* [Data entries]:
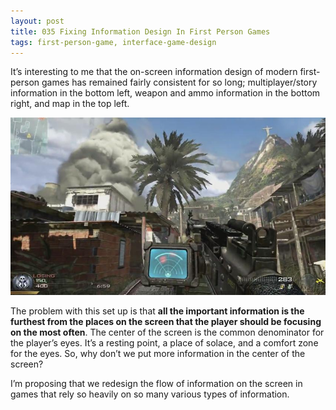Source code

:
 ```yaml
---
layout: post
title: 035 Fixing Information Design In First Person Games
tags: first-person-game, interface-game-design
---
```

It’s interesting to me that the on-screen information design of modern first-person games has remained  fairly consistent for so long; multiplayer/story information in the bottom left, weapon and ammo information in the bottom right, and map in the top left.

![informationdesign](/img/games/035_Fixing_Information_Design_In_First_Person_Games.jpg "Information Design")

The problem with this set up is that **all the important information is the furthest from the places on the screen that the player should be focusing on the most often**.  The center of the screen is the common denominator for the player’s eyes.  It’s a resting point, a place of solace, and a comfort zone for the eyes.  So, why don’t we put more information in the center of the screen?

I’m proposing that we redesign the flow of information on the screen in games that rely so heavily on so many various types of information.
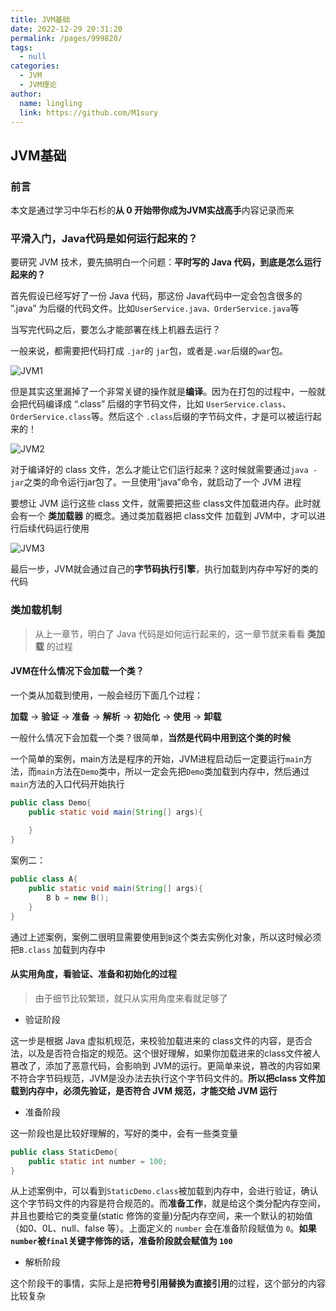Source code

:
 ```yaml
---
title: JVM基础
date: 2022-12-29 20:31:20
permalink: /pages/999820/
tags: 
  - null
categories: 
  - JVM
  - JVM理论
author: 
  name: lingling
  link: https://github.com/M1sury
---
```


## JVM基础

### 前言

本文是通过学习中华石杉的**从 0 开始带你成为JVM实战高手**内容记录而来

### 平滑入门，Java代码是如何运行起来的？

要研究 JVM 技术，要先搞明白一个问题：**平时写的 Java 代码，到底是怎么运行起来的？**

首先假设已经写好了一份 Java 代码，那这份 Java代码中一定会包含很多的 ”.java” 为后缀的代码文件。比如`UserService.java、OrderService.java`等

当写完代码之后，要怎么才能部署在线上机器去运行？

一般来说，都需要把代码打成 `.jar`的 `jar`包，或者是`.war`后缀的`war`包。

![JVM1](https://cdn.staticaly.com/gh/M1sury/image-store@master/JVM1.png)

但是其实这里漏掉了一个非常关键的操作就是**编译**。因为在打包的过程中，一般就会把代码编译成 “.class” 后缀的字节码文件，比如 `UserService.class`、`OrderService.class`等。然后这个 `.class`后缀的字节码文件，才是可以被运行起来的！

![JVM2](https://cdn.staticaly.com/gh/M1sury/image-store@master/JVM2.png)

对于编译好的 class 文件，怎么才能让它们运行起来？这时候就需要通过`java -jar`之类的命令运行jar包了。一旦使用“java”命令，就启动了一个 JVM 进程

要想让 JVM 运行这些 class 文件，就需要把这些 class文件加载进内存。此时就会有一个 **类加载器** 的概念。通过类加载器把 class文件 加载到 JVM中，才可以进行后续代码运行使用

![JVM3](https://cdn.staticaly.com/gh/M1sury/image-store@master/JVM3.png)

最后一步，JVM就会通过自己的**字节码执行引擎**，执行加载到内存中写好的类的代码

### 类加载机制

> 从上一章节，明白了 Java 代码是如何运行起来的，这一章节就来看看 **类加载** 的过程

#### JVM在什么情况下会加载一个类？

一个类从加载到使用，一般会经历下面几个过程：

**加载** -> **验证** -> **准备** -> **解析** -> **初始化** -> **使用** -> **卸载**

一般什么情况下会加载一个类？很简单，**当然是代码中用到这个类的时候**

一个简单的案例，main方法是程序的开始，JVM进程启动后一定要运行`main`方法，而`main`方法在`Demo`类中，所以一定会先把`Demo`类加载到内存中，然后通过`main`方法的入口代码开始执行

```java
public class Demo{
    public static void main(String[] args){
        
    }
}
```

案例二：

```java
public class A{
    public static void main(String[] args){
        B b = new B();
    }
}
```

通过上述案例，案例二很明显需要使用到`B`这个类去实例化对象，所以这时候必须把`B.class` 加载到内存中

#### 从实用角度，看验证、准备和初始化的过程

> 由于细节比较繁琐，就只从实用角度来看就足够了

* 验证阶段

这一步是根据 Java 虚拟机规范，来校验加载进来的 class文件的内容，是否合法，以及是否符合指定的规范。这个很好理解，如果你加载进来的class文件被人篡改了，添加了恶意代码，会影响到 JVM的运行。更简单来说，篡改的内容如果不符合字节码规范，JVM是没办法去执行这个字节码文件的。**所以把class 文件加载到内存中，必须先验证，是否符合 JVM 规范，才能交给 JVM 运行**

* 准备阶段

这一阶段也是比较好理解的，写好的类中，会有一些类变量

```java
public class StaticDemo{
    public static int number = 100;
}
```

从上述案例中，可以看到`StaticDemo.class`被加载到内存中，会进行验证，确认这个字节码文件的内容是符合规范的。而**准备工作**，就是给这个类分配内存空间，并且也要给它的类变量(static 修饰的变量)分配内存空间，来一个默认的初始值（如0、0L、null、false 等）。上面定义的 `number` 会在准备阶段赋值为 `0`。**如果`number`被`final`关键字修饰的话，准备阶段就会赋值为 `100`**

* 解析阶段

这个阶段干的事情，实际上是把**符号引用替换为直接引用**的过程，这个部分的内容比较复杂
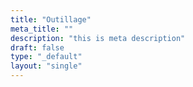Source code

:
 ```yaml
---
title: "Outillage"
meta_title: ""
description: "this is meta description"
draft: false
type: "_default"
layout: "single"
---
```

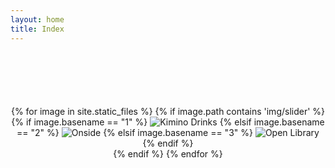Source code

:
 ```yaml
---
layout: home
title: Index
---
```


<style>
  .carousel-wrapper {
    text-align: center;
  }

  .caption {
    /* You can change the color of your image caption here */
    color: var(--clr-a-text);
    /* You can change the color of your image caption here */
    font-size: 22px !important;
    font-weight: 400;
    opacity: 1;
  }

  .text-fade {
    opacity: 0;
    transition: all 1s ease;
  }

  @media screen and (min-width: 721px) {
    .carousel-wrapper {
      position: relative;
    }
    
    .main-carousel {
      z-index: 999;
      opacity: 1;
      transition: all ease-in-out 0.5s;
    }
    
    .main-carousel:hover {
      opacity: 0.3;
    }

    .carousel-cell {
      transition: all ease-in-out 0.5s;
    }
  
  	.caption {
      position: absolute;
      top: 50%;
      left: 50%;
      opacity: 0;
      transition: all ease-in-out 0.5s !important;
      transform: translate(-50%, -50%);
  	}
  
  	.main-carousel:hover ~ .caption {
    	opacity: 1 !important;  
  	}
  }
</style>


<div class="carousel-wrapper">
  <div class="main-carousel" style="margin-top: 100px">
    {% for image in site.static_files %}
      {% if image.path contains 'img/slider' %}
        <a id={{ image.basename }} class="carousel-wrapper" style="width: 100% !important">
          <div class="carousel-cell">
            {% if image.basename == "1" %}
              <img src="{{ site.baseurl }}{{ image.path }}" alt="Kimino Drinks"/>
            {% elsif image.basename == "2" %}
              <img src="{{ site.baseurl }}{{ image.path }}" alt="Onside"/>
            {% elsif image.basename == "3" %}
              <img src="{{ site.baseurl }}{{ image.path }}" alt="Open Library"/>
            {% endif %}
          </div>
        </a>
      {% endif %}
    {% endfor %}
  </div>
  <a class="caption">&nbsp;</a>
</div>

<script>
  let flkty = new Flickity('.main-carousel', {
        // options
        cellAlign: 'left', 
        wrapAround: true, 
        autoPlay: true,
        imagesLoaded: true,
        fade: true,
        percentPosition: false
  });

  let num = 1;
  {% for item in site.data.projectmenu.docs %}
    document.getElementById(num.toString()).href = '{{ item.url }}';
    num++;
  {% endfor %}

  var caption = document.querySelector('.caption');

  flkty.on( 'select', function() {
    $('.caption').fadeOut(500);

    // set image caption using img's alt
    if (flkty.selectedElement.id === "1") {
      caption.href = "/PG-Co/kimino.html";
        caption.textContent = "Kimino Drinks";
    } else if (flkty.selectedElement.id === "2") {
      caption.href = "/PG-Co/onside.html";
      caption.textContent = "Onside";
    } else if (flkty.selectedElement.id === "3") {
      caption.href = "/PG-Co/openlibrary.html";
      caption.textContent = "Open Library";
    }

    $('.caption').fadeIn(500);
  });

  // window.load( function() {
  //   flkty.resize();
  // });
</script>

* [WHAT THE TASK REQUIRES]:
Show all lines above containing "true".

* [EXERCISE RESULT]:
        wrapAround: true, 
        autoPlay: true,
        imagesLoaded: true,
        fade: true,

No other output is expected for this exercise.